Dat is goed als je uitgaat van marktwerking waarbij concurrentie er voor kan zorgen dat de kostprijs voor de consument laag blijft. Maar we praten hier over zorg aan kwetsbare medemensen waarbij we een levering van kwaliteit van zorg van groot belang vinden. Als je dan gaat concurreren op prijs zal dat al gauw ten koste gaan van de kwaliteit.
In deze bestuurlijke aanbesteding zien we dat totaal 93 instellingen een deel van de zorg gaan uitvoeren. Al deze instellingen hebben overhead: huisvesting, een directie, managementlagen, ICT afdelingen, administraties, enzovoort. 

De gedachte bij de opzet van de decentralisaties was dat gemeentes de zorg goedkoper konden realiseren omdat ze dichter bij de burger staat, het zorgaanbod veel meer uitgaat van de eigen kracht van mensen en door het afslanken van het grote aanbod van zorginstellingen.

Zorginstellingen gaan voor lijfsbehoud
Ruim drie jaar geleden is er, op initiatief van de gemeente Zaanstad, een inventarisatie gehouden betreffende het aanbod van zorg in Zaanstreek – Waterland. Hieruit werd duidelijk dat een groot aantal instellingen dezelfde zorg aanbieden. Instellingen zijn toen voorgehouden dat dit een probleem gaat opleveren in de toekomst, dit speelt nog steeds.

Zorginstellingen zullen er alles aan doen om voor hen het behoud van het bestaande te realiseren, daar zal ook de lobby naar de diverse gemeenteraden op worden gericht.
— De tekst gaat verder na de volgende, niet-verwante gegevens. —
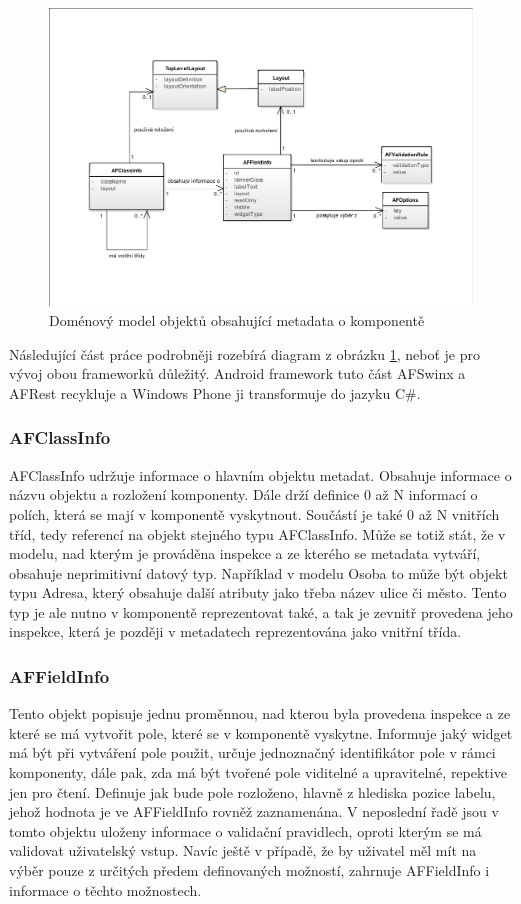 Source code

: \begin{figure}[h!]
\includegraphics[width=\textwidth]{figures/domainModel}
\caption{Doménový model objektů obsahující metadata o komponentě}
\label{img:metadataModel}
\end{figure}

Následující část práce podrobněji rozebírá diagram z obrázku \ref{img:metadataModel}, neboť je pro vývoj obou frameworků důležitý. Android framework tuto část AFSwinx a AFRest recykluje a Windows Phone ji transformuje do jazyku C\#.
\subsubsection{AFClassInfo}
AFClassInfo udržuje informace o hlavním objektu metadat. Obsahuje informace o názvu objektu a rozložení komponenty. Dále drží definice 0 až N informací o polích, která se mají v komponentě vyskytnout. Součástí je také 0 až N vnitřích tříd, tedy referencí na objekt stejného typu AFClassInfo. Může se totiž stát, že v modelu, nad kterým je prováděna inspekce a ze kterého se metadata vytváří, obsahuje neprimitivní datový typ. Například v modelu Osoba to může být objekt typu Adresa, který obsahuje další atributy jako třeba název ulice či město. Tento typ je ale nutno v komponentě reprezentovat také, a tak je zevnitř provedena jeho inspekce, která je později v metadatech reprezentována jako vnitřní třída. 

\subsubsection{AFFieldInfo}
Tento objekt popisuje jednu proměnnou, nad kterou byla provedena inspekce a ze které se má vytvořit pole, které se v komponentě vyskytne. Informuje jaký widget má být při vytváření pole použit, určuje jednoznačný identifikátor pole v rámci komponenty, dále pak, zda má být tvořené pole viditelné a upravitelné, repektive jen pro čtení. Definuje jak bude pole rozloženo, hlavně z hlediska pozice labelu, jehož hodnota je ve AFFieldInfo rovněž zaznamenána. V neposlední řadě jsou v tomto objektu uloženy informace o validační pravidlech, oproti kterým se má validovat uživatelský vstup. Navíc ještě v případě, že by uživatel měl mít na výběr pouze z určitých předem definovaných možností, zahrnuje AFFieldInfo i informace o těchto možnostech. 

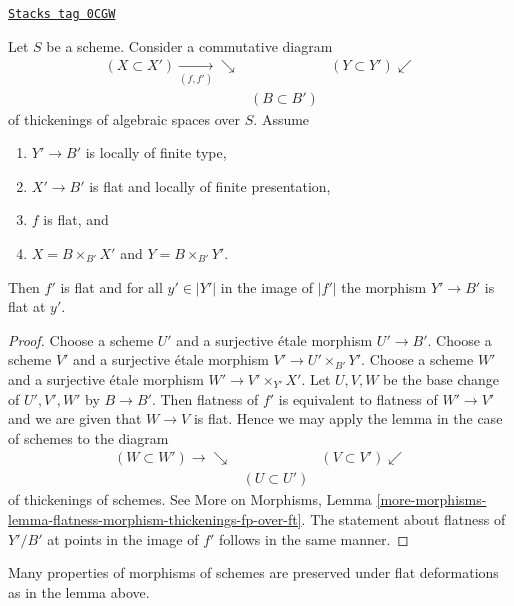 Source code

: \begin{lemma}
\label{spaces-more-morphisms-lemma-flatness-morphism-thickenings-fp-over-ft}
\href{https://stacks.math.columbia.edu/tag/0CGW}{\texttt{Stacks tag 0CGW}}

Let $S$ be a scheme. Consider a commutative diagram
$$
\begin{array}{ccc}(X \subset X') \underset{(f, f')}{\longrightarrow}\searrow &  & (Y \subset Y') \swarrow \\  & (B \subset B') & \end{array}
$$
of thickenings of algebraic spaces over $S$. Assume
\begin{enumerate}
\item $Y' \to B'$ is locally of finite type,
\item $X' \to B'$ is flat and locally of finite presentation,
\item $f$ is flat, and
\item $X = B \times_{B'} X'$ and $Y = B \times_{B'} Y'$.
\end{enumerate}
Then $f'$ is flat and for all $y' \in |Y'|$ in the image of $|f'|$
the morphism $Y' \to B'$ is flat at $y'$.
\end{lemma}

\begin{proof}
Choose a scheme $U'$ and a surjective \'etale morphism $U' \to B'$.
Choose a scheme $V'$ and a surjective \'etale morphism
$V' \to U' \times_{B'} Y'$.
Choose a scheme $W'$ and a surjective \'etale morphism
$W' \to V' \times_{Y'} X'$. Let $U, V, W$ be the base change
of $U', V', W'$ by $B \to B'$. Then flatness of $f'$ is
equivalent to flatness of $W' \to V'$ and we are
given that $W \to V$ is flat. Hence we may apply the lemma
in the case of schemes to the diagram
$$
\begin{array}{ccc}(W \subset W') \longrightarrow\searrow &  & (V \subset V') \swarrow \\  & (U \subset U') & \end{array}
$$
of thickenings of schemes. See
More on Morphisms, Lemma
\ref{more-morphisms-lemma-flatness-morphism-thickenings-fp-over-ft}.
The statement about flatness of $Y'/B'$ at points in the
image of $f'$ follows in the same manner.
\end{proof}

Many properties of morphisms of schemes are preserved under flat
deformations as in the lemma above.

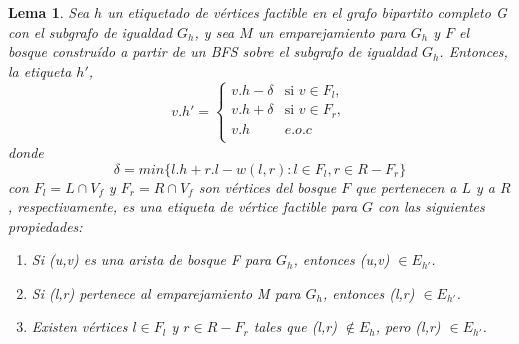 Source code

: \documentclass[10pt]{article} %
\newtheorem{lem}{Lema}
\begin{document}
	\begin{lem}
		\cite{introduction}
		Sea $h$ un etiquetado de v\'ertices factible en el grafo bipartito completo G con el subgrafo de igualdad $G_h$, y sea $M$ un emparejamiento para $G_h$ y $F$ el bosque constru\'ido a partir de un BFS sobre el subgrafo de igualdad $G_h$. Entonces, la etiqueta $h'$,
		\begin{equation}
			v.h' =  \left\{
			\begin{array}{ll}
				v.h-\delta & \text{si $v \in F_l$}, \\
				v.h+\delta & \text{si $v \in F_r$}, \\
				v.h & e.o.c \\
			\end{array} 
			\right.
		\end{equation}				
		donde 
		\begin{equation}
			\label{eqn:delta}
			\delta = min\{l.h + r.l - w(l,r): l\in F_l, r \in R-F_r\}
		\end{equation}
		con $F_l = L \cap V_f$ y $F_r = R \cap V_f$ son v\'ertices del bosque $F$ que pertenecen a $L$ y a $R$, respectivamente, es una etiqueta de v\'ertice factible para $G$ con las siguientes propiedades:
		\begin{enumerate}
			\item Si (u,v) es una arista de bosque F para $G_h$, entonces (u,v) $\in E_{h'}$.
			\item Si (l,r) pertenece al emparejamiento M para $G_h$, entonces (l,r) $\in E_{h'}$.
			\item Existen v\'ertices $l \in F_l$ y $r \in R - F_r$ tales que (l,r) $\notin E_h$, pero (l,r) $\in E_{h'}$.  
		\end{enumerate} 
	\end{lem}
\end{document}
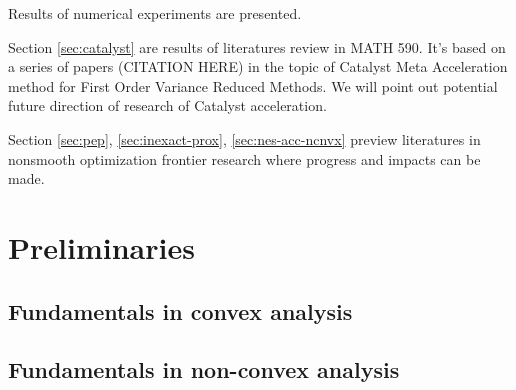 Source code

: \documentclass[12pt]{article}
\begin{document}
    Results of numerical experiments are presented. 
    \par
    Section \ref{sec:catalyst} are results of literatures review in MATH 590. 
    It's based on a series of papers (CITATION HERE) in the topic of Catalyst Meta Acceleration method for First Order Variance Reduced Methods. 
    We will point out potential future direction of research of Catalyst acceleration. 
    \par
    Section \ref{sec:pep}, \ref{sec:inexact-prox}, \ref{sec:nes-acc-ncnvx} preview literatures in  nonsmooth optimization frontier research where progress and impacts can be made.  





    
\section{Preliminaries}
    \subsection{Fundamentals in convex analysis}
    \subsection{Fundamentals in non-convex analysis}
\end{document}
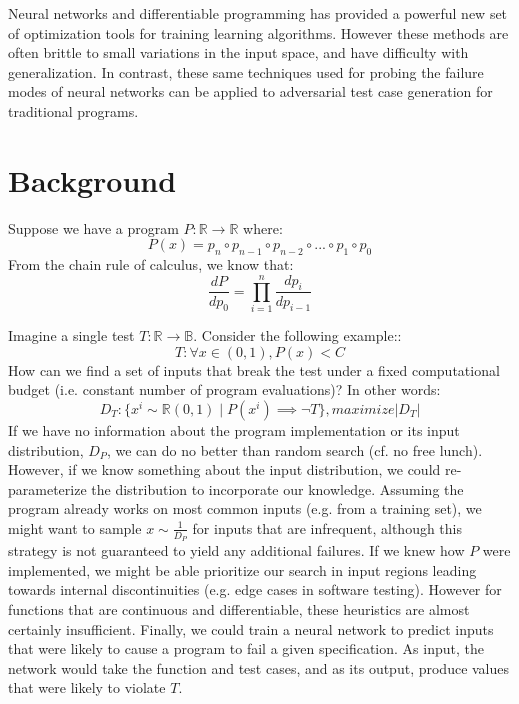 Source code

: \documentclass[12pt,initial,twoside,maitrise]{dms}
\numberwithin{equation}{section}
\numberwithin{table}{chapter}
\numberwithin{figure}{chapter}
\begin{document}
Neural networks and differentiable programming has provided a powerful new set of optimization tools for training learning algorithms. However these methods are often brittle to small variations in the input space, and have difficulty with generalization. In contrast, these same techniques used for probing the failure modes of neural networks can be applied to adversarial test case generation for traditional programs.

\section{Background}

Suppose we have a program $P: \mathbb{R}\rightarrow\mathbb{R}$ where:
%
\begin{equation}
    P(x)=p_n \circ p_{n-1} \circ p_{n-2} \circ ... \circ p_1 \circ p_0
\end{equation}
%
From the chain rule of calculus, we know that:
%
\begin{equation}
    \frac{dP}{dp_0} = {\displaystyle \prod_{i=1}^{n} \frac{dp_{i}}{dp_{i-1}}}
\end{equation}

%
%
Imagine a single test $T: \mathbb{R} \rightarrow \mathbb{B}$. Consider the following example::
%
\begin{equation}
    T: \forall x \in (0, 1), P(x) < C
\end{equation}
%
How can we find a set of inputs that break the test under a fixed computational budget (i.e. constant number of program evaluations)? In other words:
%
\begin{equation}
    D_T: \{ x^i \sim \mathbb{R}(0, 1) \mid P(x^i) \implies \neg T \}, maximize |D_T|
\end{equation}
%
If we have no information about the program implementation or its input distribution, $D_P$, we can do no better than random search (cf. no free lunch). However, if we know something about the input distribution, we could re-parameterize the distribution to incorporate our knowledge. Assuming the program already works on most common inputs (e.g. from a training set), we might want to sample $x \sim \frac{1}{D_P}$ for inputs that are infrequent, although this strategy is not guaranteed to yield any additional failures. If we knew how $P$ were implemented, we might be able prioritize our search in input regions leading towards internal discontinuities (e.g. edge cases in software testing). However for functions that are continuous and differentiable, these heuristics are almost certainly insufficient. Finally, we could train a neural network to predict inputs that were likely to cause a program to fail a given specification. As input, the network would take the function and test cases, and as its output, produce values that were likely to violate $T$.
\end{document}
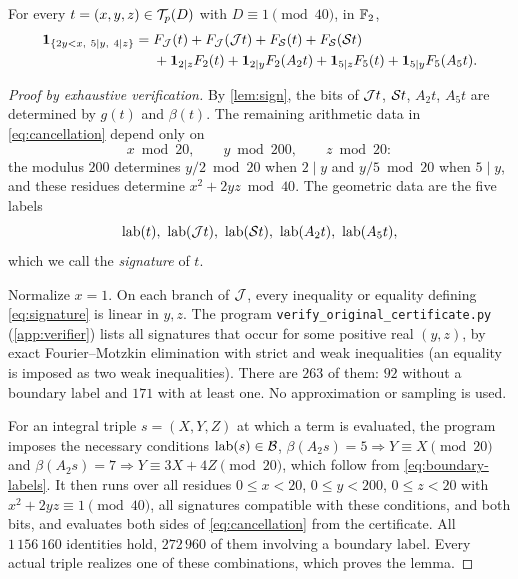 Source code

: \begin{lemma}\label{lem:cancellation}
For every $t=(x,y,z)\in\mathcal T_p(D)$ with $D\equiv1\pmod{40}$, in $\mathbb{F}_2$,
\begin{equation}\label{eq:cancellation}
\begin{aligned}
  \mathbf 1_{\{2y<x,\ 5\mid y,\ 4\mid z\}}={}&F_{\mathcal J}(t)+F_{\mathcal J}(\mathcal J t)+F_{\mathcal S}(t)+F_{\mathcal S}(\mathcal S t)\\
  &+\mathbf 1_{2\mid z}F_2(t)+\mathbf 1_{2\mid y}F_2(A_2t)+\mathbf 1_{5\mid z}F_5(t)+\mathbf 1_{5\mid y}F_5(A_5t).
\end{aligned}
\end{equation}
\end{lemma}

\begin{proof}[Proof by exhaustive verification]
By \cref{lem:sign}, the bits of $\mathcal J t$, $\mathcal S t$, $A_2t$, $A_5t$ are determined by
$g(t)$ and $\beta(t)$. The remaining arithmetic data in \eqref{eq:cancellation}
depend only on
\[
  x\bmod20,\qquad y\bmod200,\qquad z\bmod20 :
\]
the modulus $200$ determines $y/2\bmod20$ when $2\mid y$ and $y/5\bmod20$ when
$5\mid y$, and these residues determine $x^2+2yz\bmod40$. The geometric data are
the five labels
\begin{equation}\label{eq:signature}
  \lab(t),\ \lab(\Jk t),\ \lab(\Sw t),\ \lab(A_2t),\ \lab(A_5t),
\end{equation}
which we call the \emph{signature} of $t$.

Normalize $x=1$. On each branch of $\mathcal J$, every inequality or equality defining
\eqref{eq:signature} is linear in $y,z$. The program
\texttt{verify\_original\_certificate.py} (\cref{app:verifier}) lists all
signatures that occur for some positive real $(y,z)$, by exact
Fourier--Motzkin elimination with strict and weak inequalities (an equality is
imposed as two weak inequalities). There are $263$ of them: $92$ without a
boundary label and $171$ with at least one. No approximation or sampling is used.

For an integral triple $s=(X,Y,Z)$ at which a term is evaluated, the program
imposes the necessary conditions $\operatorname{lab}(s)\in\mathcal B$,
$\beta(A_2s)=5\Rightarrow Y\equiv X\pmod{20}$ and
$\beta(A_2s)=7\Rightarrow Y\equiv3X+4Z\pmod{20}$, which follow from
\eqref{eq:boundary-labels}. It then runs over all residues $0\le x<20$,
$0\le y<200$, $0\le z<20$ with $x^2+2yz\equiv1\pmod{40}$, all signatures compatible
with these conditions, and both bits, and evaluates both sides of
\eqref{eq:cancellation} from the certificate. All $1\,156\,160$ identities hold,
$272\,960$ of them involving a boundary label. Every actual triple realizes one
of these combinations, which proves the lemma.
\end{proof}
De stand van zaken op dit moment zal, zeker naar de mening van de Stadspartij, geen garantie voor de toekomst opleveren.

Daadwerkelijke veranderingen met ingang van 2016
In 2015 heeft iedereen die op 31 december 2014 een geldig indicatiebesluit voor zorgverlening heeft, en waarvan de geldigheidsduur nog niet is verlopen, deze zorg kunnen ontvangen van dezelfde aanbieder. Dit geld tot 31 december 2015 of tot de datum dat de indicatie verloopt. In de praktijk betekent dit dat er daadwerkelijk veranderingen komen vanaf 1 januari 2016 Vanaf deze datum zal er door gemeentes invulling moeten worden gegeven aan een goede inkoopregeling voor zorg op alle niveaus.

Continuïteit en kwaliteit heeft prioriteit
Voor de Stadspartij betekent dit dat kwaliteit en continuïteit van zorg voor de zorgvrager op de eerste plaats moet komen te staan en niet de belangen van de instellingen. Wij zijn ons terdege bewust dat we spreken over werkgelegenheid en het verlies van banen. Wij zijn van mening dat er in de eerste plaats veel kan worden bereikt in samenwerking, lees fusies en samenvoegingen, tussen instellingen waardoor er minder geld hoeft te worden besteed aan huisvesting, directie- en ondersteuningskosten. De zorgvrager zal hierdoor veel minder van de opgelegde bezuinigingen merken. Maar geheel zal het ook niet aan de zorgvrager voorbij gaan.

De Stadspartij zal het proces met aandacht en heel kritisch blijven volgen.